* WORK TO COMPLETE: Search term "long": copy each line of the records that contains it.
**** MATERIAL SHOWN
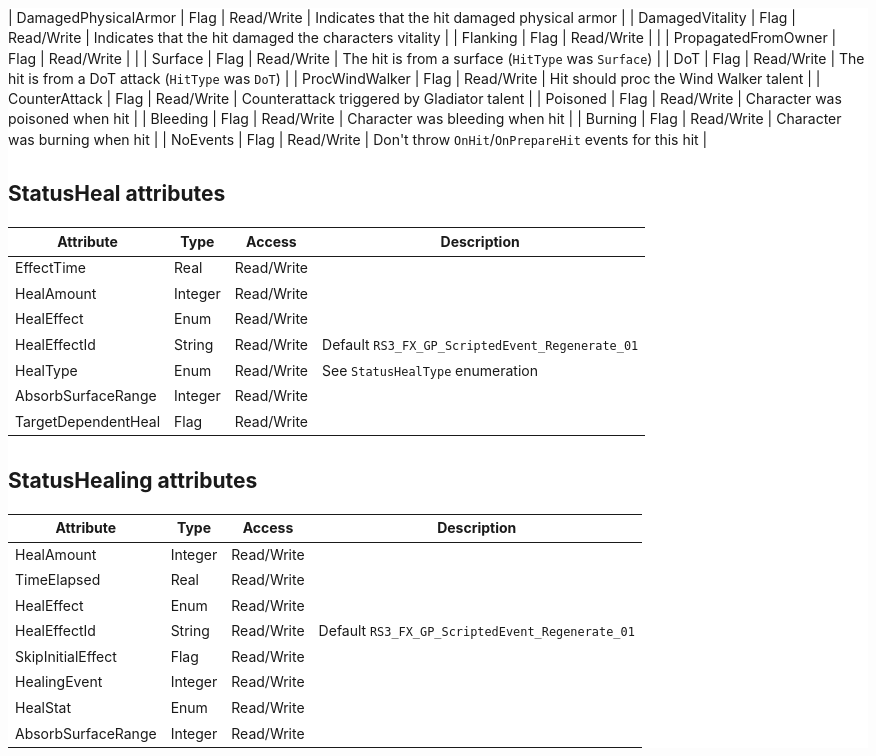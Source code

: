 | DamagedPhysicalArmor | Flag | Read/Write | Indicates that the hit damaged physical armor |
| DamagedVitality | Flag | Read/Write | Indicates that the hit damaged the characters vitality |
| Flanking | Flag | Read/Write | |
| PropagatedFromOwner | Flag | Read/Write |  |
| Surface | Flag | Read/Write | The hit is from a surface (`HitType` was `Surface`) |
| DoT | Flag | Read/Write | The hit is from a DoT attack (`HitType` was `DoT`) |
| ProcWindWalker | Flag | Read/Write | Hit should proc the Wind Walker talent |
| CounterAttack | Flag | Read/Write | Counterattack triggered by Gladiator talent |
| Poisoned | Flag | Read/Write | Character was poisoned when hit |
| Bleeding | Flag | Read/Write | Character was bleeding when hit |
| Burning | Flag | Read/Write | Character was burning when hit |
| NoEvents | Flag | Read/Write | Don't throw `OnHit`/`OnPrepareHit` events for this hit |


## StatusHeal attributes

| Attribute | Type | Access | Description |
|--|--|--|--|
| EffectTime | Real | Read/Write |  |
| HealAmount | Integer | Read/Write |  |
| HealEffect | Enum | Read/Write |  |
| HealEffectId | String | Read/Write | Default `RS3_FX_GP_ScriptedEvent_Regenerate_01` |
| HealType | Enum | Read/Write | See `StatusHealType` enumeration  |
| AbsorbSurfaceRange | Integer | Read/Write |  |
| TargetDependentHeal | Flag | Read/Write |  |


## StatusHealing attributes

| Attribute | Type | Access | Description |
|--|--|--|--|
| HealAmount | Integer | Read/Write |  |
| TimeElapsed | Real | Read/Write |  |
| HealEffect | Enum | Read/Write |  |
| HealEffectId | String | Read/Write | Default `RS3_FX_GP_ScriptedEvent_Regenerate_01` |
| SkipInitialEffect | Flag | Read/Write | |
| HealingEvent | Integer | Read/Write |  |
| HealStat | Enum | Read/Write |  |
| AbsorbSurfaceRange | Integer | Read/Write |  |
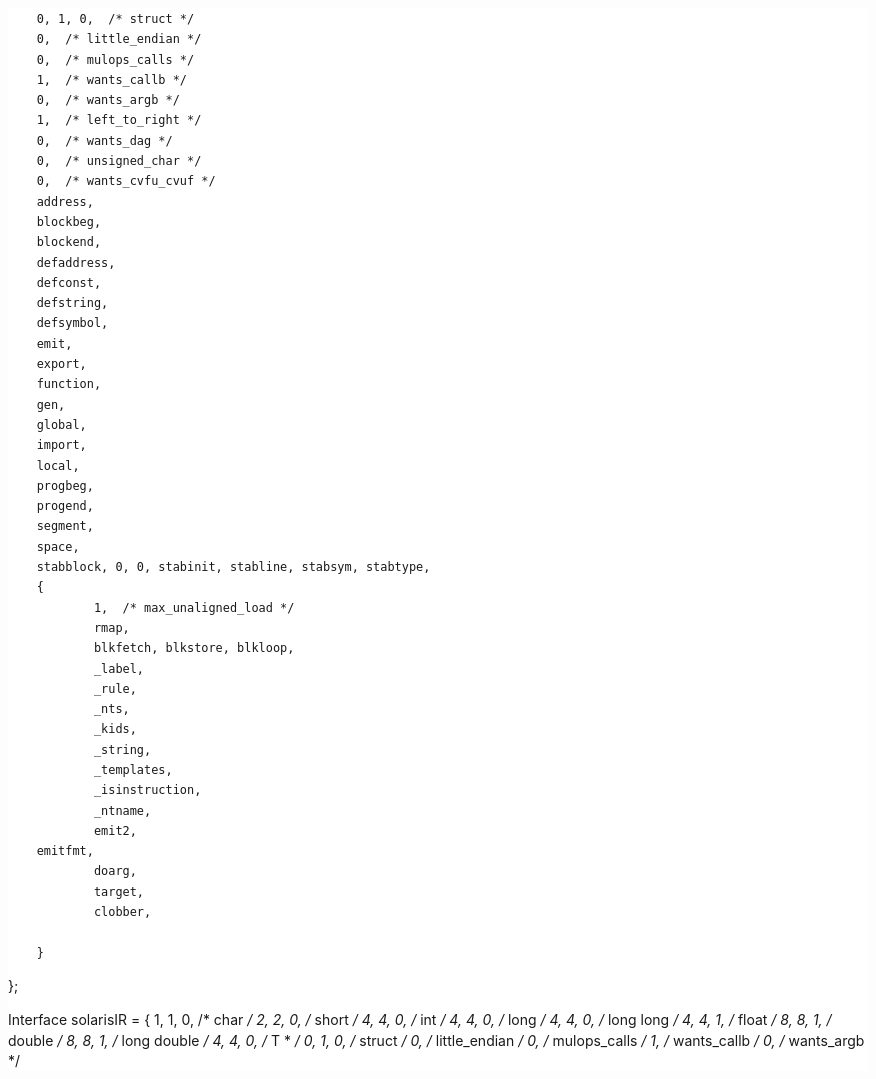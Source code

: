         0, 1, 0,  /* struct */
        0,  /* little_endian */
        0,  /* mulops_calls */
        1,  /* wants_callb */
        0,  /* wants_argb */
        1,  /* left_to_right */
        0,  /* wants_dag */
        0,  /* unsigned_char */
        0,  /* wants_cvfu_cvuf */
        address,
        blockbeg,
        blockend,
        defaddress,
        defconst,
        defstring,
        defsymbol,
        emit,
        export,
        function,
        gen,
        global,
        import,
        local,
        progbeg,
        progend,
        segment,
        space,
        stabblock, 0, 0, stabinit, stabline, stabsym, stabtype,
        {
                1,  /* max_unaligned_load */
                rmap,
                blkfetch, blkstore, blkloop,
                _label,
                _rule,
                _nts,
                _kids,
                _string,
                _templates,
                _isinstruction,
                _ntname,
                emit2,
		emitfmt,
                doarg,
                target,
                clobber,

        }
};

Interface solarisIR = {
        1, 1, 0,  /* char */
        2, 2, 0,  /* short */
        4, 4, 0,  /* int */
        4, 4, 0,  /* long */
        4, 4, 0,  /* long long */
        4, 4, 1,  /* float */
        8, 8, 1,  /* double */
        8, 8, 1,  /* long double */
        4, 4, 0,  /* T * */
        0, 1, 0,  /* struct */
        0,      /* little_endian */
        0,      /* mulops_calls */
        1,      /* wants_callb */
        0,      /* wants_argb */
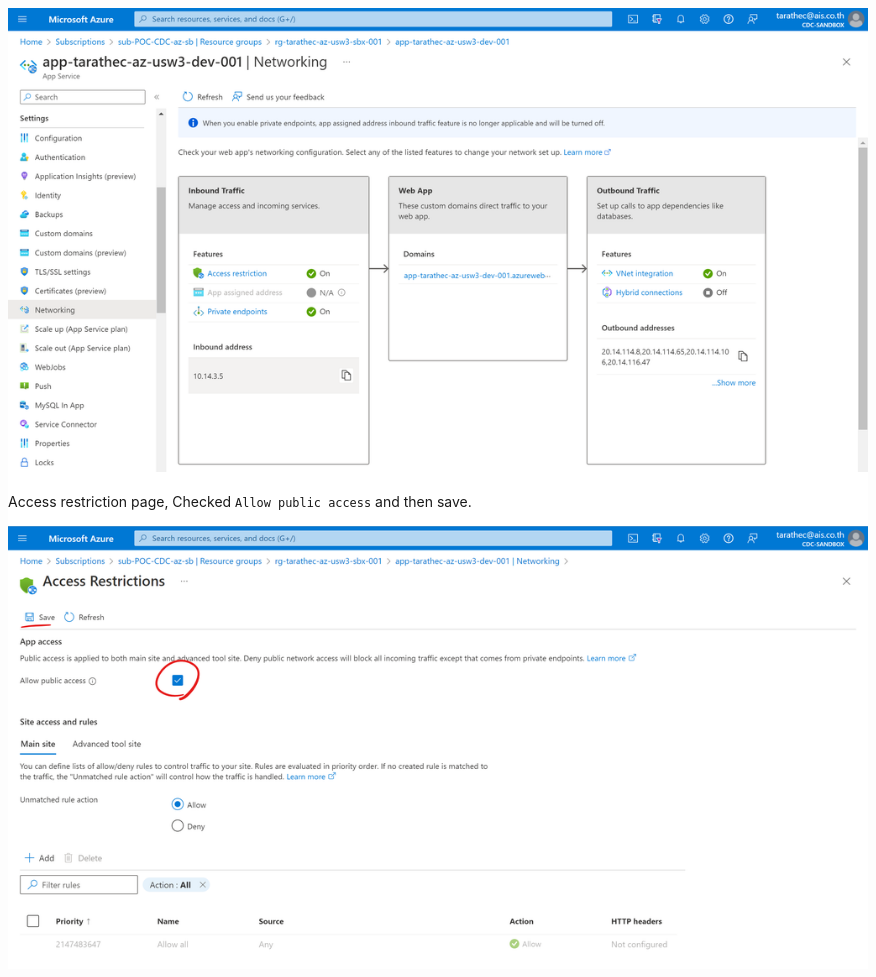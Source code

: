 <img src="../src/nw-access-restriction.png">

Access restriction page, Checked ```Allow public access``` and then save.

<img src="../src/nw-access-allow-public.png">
********
* SOLVED PROBLEM:
        4, 4, 0,  /* long */
        4, 4, 0,  /* long long */
        8, 8, 1,  /* long double */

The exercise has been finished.